Italian cardiac device giant Sorin will ally with a Chinese competitor to help it grab a stake in China's surging healthcare market.
Sorin said it is partnering with MicroPort Scientific in part to develop and make implantable pacemakers, defibrillators, cardiac resynchronization devices and other related equipment in Shanghai. They're investing a combined $20 million to get their venture off the ground. Dubbed MicroPort Sorin CRM (Shanghai), the joint venture will involve importing, selling and servicing Sorin's cardiac rhythm management devices across China, as well as focus on the local development and production of CRM-related products just for the Chinese market. Plans call for opening up for business in the first 6 months of 2014.
Sorin is investing $9.8 million into the venture, according to their deal announcement, giving it a 49% stake. MicroPort is committing $10.2 million and gets a 51% majority ownership.

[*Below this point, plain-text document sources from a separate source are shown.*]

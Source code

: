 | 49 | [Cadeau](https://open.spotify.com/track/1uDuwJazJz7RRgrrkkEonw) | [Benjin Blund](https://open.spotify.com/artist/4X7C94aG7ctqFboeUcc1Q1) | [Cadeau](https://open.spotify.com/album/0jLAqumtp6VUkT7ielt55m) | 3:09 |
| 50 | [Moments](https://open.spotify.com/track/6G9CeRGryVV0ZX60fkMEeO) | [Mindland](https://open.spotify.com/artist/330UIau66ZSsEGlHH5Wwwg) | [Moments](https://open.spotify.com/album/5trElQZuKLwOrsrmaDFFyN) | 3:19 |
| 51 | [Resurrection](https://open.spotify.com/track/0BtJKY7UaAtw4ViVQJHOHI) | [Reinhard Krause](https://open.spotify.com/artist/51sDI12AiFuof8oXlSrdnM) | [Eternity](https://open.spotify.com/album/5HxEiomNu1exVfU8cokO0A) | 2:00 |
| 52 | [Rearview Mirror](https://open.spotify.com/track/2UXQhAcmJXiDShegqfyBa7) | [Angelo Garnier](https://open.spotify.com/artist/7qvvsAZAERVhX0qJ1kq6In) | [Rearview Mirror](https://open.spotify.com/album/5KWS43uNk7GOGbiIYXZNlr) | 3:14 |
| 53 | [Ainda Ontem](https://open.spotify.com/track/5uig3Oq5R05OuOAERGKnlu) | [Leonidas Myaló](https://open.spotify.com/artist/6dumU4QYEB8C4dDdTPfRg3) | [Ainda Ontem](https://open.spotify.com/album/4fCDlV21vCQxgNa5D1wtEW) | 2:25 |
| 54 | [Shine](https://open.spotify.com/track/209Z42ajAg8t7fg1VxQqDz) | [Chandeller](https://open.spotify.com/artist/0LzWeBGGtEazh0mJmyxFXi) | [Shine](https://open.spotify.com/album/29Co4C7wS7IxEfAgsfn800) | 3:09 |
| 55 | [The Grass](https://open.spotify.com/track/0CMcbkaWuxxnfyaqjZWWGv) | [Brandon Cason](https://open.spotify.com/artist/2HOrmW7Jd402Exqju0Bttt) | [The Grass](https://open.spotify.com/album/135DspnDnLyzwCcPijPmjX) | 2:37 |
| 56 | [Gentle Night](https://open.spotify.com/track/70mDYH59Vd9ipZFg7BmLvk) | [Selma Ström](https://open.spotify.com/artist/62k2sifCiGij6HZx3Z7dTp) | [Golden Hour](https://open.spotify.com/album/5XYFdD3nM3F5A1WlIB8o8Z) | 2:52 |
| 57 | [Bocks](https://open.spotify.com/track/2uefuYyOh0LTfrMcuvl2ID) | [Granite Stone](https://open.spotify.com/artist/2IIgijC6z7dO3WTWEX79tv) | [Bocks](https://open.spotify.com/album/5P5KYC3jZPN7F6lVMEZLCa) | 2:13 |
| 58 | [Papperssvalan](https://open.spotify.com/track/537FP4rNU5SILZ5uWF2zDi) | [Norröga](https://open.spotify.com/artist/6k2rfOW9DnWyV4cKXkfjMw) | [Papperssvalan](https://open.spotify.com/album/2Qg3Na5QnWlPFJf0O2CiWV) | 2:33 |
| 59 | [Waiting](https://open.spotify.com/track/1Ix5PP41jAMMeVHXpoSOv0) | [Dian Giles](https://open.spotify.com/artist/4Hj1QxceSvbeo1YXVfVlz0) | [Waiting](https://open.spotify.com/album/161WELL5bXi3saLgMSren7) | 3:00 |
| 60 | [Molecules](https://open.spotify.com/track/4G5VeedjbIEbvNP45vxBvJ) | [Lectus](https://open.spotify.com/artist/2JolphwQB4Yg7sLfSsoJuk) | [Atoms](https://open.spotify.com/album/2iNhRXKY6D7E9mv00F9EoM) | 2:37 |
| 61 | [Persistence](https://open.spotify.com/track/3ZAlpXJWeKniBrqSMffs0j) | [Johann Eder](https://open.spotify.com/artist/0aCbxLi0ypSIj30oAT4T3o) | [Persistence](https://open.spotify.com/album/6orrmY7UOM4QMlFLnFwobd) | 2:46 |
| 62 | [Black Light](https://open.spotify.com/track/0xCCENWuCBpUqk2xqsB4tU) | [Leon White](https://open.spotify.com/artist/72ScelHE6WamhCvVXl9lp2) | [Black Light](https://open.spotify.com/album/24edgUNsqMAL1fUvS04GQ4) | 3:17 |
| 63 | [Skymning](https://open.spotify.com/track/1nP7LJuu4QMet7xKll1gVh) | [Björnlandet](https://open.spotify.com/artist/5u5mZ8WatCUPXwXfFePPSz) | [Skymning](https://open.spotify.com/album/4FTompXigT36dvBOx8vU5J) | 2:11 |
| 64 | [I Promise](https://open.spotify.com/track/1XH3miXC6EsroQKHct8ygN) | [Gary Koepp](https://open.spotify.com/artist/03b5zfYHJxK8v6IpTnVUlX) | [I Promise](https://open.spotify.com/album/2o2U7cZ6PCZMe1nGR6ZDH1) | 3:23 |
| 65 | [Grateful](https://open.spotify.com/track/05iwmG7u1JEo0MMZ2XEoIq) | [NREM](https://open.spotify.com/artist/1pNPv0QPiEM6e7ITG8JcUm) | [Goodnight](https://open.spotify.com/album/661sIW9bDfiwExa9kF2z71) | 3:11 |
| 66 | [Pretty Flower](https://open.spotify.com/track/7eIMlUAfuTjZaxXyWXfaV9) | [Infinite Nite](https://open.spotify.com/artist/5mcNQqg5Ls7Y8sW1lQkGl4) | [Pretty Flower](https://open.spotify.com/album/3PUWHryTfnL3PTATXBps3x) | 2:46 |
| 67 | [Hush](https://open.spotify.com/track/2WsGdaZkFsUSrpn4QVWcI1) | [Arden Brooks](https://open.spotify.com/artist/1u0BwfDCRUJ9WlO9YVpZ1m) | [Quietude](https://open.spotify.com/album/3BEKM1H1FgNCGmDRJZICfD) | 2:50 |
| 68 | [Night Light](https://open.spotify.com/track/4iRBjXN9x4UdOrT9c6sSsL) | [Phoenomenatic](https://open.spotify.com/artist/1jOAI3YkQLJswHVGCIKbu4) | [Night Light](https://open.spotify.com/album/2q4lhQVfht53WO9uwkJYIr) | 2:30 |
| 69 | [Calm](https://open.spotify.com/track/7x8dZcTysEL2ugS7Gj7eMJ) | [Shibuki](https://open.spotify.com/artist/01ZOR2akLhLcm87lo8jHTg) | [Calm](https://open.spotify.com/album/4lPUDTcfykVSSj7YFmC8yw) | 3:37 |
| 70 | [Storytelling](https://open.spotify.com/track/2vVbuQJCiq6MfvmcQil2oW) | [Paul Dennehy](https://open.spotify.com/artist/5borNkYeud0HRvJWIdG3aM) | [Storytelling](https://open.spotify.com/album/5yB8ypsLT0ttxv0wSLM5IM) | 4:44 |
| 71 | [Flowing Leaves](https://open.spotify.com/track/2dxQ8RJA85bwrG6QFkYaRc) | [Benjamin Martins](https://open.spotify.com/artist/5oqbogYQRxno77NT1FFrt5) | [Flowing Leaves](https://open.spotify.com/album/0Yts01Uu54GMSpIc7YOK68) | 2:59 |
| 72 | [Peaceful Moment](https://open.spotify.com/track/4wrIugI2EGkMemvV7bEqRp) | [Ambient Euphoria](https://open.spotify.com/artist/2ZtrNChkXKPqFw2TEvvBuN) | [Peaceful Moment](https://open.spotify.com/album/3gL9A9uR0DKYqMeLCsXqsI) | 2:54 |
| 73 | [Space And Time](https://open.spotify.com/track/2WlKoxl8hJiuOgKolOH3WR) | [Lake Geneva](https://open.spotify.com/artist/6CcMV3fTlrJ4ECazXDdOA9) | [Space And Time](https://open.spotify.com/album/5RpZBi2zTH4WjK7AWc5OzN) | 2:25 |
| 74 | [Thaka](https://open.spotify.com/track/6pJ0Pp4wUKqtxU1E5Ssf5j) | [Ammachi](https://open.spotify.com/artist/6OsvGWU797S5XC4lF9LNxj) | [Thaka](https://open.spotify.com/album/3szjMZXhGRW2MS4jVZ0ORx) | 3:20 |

MicroPort makes medical devices in the cardiovascular realm as well as in the orthopedic, electrophysiological, endovascular, neurovascular, surgery, diabetes care and endocrinal management spaces, the deal announcement noted.
André-Michel Ballester, CEO of Sorin Group, said in a statement that the deal represents a major step in the company's overall strategy to building a strong local presence in China, a goal that rivals from Medtronic ($MDT) to Boston Scientific ($BSX), Johnson & Johnson ($JNJ), Covidien ($COV) and others have all pursued in different ways. Ballester noted he expects CRM sales in China to expand at double-digit rates "in the foreseeable future."
That's an interesting prediction, considering that Sorin's new 5-year plan for growth counts on CRM sales to expand by 2% to 3%, even though the market has been otherwise flat, particularly in developed markets such as the U.S. and European Union. It's a good bet that execs are planning on China to be one way to boost those numbers. But Sorin also expects new devices to treat heart failure and mitral valve regurgitation to propel broader revenue expansion.